VOICE_CALL_AUTOMATION.md

# Voice Call Automation System

## Overview

Miku now has an automated voice call system that can be triggered from the web UI. This replaces the manual command-based voice chat flow with a seamless, immersive experience.

## Features

### 1. Voice Debug Mode Toggle
- **Environment Variable**: `VOICE_DEBUG_MODE` (default: `false`)
- When `true`: Shows manual commands, text notifications, transcripts in chat
- When `false` (field deployment): Silent operation, no command notifications

### 2. Automated Voice Call Flow

#### Initiation (Web UI → API)
```
POST /api/voice/call
{
  "user_id": 123456789,
  "voice_channel_id": 987654321
}
```

#### What Happens:
1. **Container Startup**: Starts `miku-stt` and `miku-rvc-api` containers
2. **Warmup Wait**: Monitors containers until fully warmed up
   - STT: WebSocket connection check (30s timeout)
   - TTS: Health endpoint check for `warmed_up: true` (60s timeout)
3. **Join Voice Channel**: Creates voice session with full resource locking
4. **Send DM**: Generates personalized LLM invitation and sends with voice channel invite link
5. **Auto-Listen**: Automatically starts listening when user joins

#### User Join Detection:
- Monitors `on_voice_state_update` events
- When target user joins:
  - Marks `user_has_joined = True`
  - Cancels 30min timeout
  - Auto-starts STT for that user

#### Auto-Leave After User Disconnect:
- **45 second timer** starts when user leaves voice channel
- If user doesn't rejoin within 45s:
  - Ends voice session
  - Stops STT and TTS containers
  - Releases all resources
  - Returns to normal operation
- If user rejoins before 45s, timer is cancelled

#### 30-Minute Join Timeout:
- If user never joins within 30 minutes:
  - Ends voice session
  - Stops containers
  - Sends timeout DM: "Aww, I guess you couldn't make it to voice chat... Maybe next time! 💙"

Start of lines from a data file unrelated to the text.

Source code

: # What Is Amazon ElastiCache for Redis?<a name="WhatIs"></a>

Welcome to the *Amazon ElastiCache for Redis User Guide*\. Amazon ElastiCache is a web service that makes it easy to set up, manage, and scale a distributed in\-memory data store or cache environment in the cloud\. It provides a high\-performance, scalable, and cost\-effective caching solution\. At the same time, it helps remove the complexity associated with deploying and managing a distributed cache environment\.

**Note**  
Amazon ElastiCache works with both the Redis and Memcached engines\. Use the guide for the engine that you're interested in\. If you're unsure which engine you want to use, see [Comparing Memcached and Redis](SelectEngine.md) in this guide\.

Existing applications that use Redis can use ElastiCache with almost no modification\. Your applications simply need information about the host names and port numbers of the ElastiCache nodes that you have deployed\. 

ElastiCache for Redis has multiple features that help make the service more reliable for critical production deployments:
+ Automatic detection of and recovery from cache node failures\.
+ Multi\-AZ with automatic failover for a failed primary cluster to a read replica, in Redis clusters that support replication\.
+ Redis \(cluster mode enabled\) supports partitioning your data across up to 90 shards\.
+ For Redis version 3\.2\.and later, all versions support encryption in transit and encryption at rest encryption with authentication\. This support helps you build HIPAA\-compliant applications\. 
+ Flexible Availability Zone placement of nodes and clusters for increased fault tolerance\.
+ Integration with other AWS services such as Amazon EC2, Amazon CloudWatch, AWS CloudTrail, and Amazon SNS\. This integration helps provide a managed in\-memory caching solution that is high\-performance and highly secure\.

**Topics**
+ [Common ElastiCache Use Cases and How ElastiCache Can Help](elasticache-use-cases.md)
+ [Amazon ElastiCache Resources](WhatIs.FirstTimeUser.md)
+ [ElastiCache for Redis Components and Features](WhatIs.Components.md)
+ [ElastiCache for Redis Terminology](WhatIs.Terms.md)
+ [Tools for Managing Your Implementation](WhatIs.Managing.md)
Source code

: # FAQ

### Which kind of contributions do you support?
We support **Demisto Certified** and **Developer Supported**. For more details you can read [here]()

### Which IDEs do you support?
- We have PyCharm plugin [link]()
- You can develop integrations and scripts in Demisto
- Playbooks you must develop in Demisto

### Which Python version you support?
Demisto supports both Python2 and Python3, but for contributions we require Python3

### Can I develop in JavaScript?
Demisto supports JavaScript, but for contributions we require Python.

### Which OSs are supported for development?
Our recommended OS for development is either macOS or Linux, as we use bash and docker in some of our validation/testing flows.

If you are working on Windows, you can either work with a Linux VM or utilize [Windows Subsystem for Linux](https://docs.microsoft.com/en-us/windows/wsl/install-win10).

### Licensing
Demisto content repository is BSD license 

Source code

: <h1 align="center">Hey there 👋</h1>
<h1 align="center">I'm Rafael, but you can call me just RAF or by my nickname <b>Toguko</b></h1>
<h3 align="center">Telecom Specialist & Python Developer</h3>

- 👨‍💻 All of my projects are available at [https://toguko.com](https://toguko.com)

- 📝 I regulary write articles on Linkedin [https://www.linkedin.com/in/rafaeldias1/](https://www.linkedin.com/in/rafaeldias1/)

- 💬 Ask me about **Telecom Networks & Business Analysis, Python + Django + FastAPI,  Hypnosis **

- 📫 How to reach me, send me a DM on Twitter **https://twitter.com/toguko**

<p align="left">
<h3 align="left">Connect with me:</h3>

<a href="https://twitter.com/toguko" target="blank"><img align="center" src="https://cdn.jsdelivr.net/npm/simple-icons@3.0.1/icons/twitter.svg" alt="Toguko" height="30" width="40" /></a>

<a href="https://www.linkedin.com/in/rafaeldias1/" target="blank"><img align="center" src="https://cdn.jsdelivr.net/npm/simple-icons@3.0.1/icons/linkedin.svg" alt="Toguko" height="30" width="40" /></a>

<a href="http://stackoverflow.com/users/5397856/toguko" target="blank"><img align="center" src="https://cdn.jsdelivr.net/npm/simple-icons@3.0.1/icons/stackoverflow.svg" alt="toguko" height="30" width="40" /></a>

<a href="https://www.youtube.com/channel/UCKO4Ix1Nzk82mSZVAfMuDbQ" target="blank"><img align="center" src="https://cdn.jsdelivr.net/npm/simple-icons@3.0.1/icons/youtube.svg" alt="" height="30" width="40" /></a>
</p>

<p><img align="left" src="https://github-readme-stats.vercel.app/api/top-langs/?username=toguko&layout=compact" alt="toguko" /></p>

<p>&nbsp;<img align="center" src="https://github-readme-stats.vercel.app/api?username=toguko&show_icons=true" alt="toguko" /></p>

### 3. Container Management

**File**: `bot/utils/container_manager.py`

#### Methods:
- `start_voice_containers()`: Starts STT & TTS, waits for warmup
- `stop_voice_containers()`: Stops both containers
- `are_containers_running()`: Check container status
- `_wait_for_stt_warmup()`: WebSocket connection check
- `_wait_for_tts_warmup()`: Health endpoint check

#### Warmup Detection:
```python
# STT Warmup: Try WebSocket connection
ws://miku-stt:8765

# TTS Warmup: Check health endpoint
GET http://miku-rvc-api:8765/health
Response: {"status": "ready", "warmed_up": true}
```

### 4. Voice Session Tracking

**File**: `bot/utils/voice_manager.py`

#### New VoiceSession Fields:
```python
call_user_id: Optional[int]  # User ID that was called
call_timeout_task: Optional[asyncio.Task]  # 30min timeout
user_has_joined: bool  # Track if user joined
auto_leave_task: Optional[asyncio.Task]  # 45s auto-leave
user_leave_time: Optional[float]  # When user left
```

#### Methods:
- `on_user_join(user_id)`: Handle user joining voice channel
- `on_user_leave(user_id)`: Start 45s auto-leave timer
- `_auto_leave_after_user_disconnect()`: Execute auto-leave

### 5. LLM Context Update

Miku's voice chat prompt now includes:
```
NOTE: You will automatically disconnect 45 seconds after {user.name} leaves the voice channel,
so you can mention this if asked about leaving
```

### 6. Debug Mode Integration

#### With `VOICE_DEBUG_MODE=true`:
- Shows "🎤 User said: ..." in text chat
- Shows "💬 Miku: ..." responses
- Shows interruption messages
- Manual commands work (`!miku join`, `!miku listen`, etc.)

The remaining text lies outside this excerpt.